[Exercise description] Would you work out how many of the lines below hold "python" and reply with nothing but the number?

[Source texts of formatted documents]
——————————

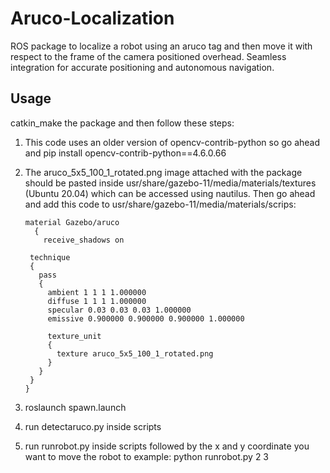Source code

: # Aruco-Localization

ROS package to localize a robot using an aruco tag and then move it with respect to the frame of the camera positioned overhead.
Seamless integration for accurate positioning and autonomous navigation.

## Usage
catkin_make the package and then follow these steps:

1. This code uses an older version of opencv-contrib-python so go ahead and
   pip install opencv-contrib-python==4.6.0.66

2. The aruco_5x5_100_1_rotated.png image attached with the package should be pasted inside usr/share/gazebo-11/media/materials/textures (Ubuntu 20.04) which can be accessed using nautilus.
   Then go ahead and add this code to usr/share/gazebo-11/media/materials/scrips:

   
       material Gazebo/aruco
         {
           receive_shadows on
      
        technique
        {
          pass
          {
            ambient 1 1 1 1.000000
            diffuse 1 1 1 1.000000
            specular 0.03 0.03 0.03 1.000000 
            emissive 0.900000 0.900000 0.900000 1.000000
      
            texture_unit
            {
              texture aruco_5x5_100_1_rotated.png
            }
          }
        }
       }

4. roslaunch spawn.launch
5. run detectaruco.py inside scripts
6. run runrobot.py inside scripts followed by the x and y coordinate you want to move the robot to
   example: python runrobot.py 2 3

——————————

[Answer to the exercise] 3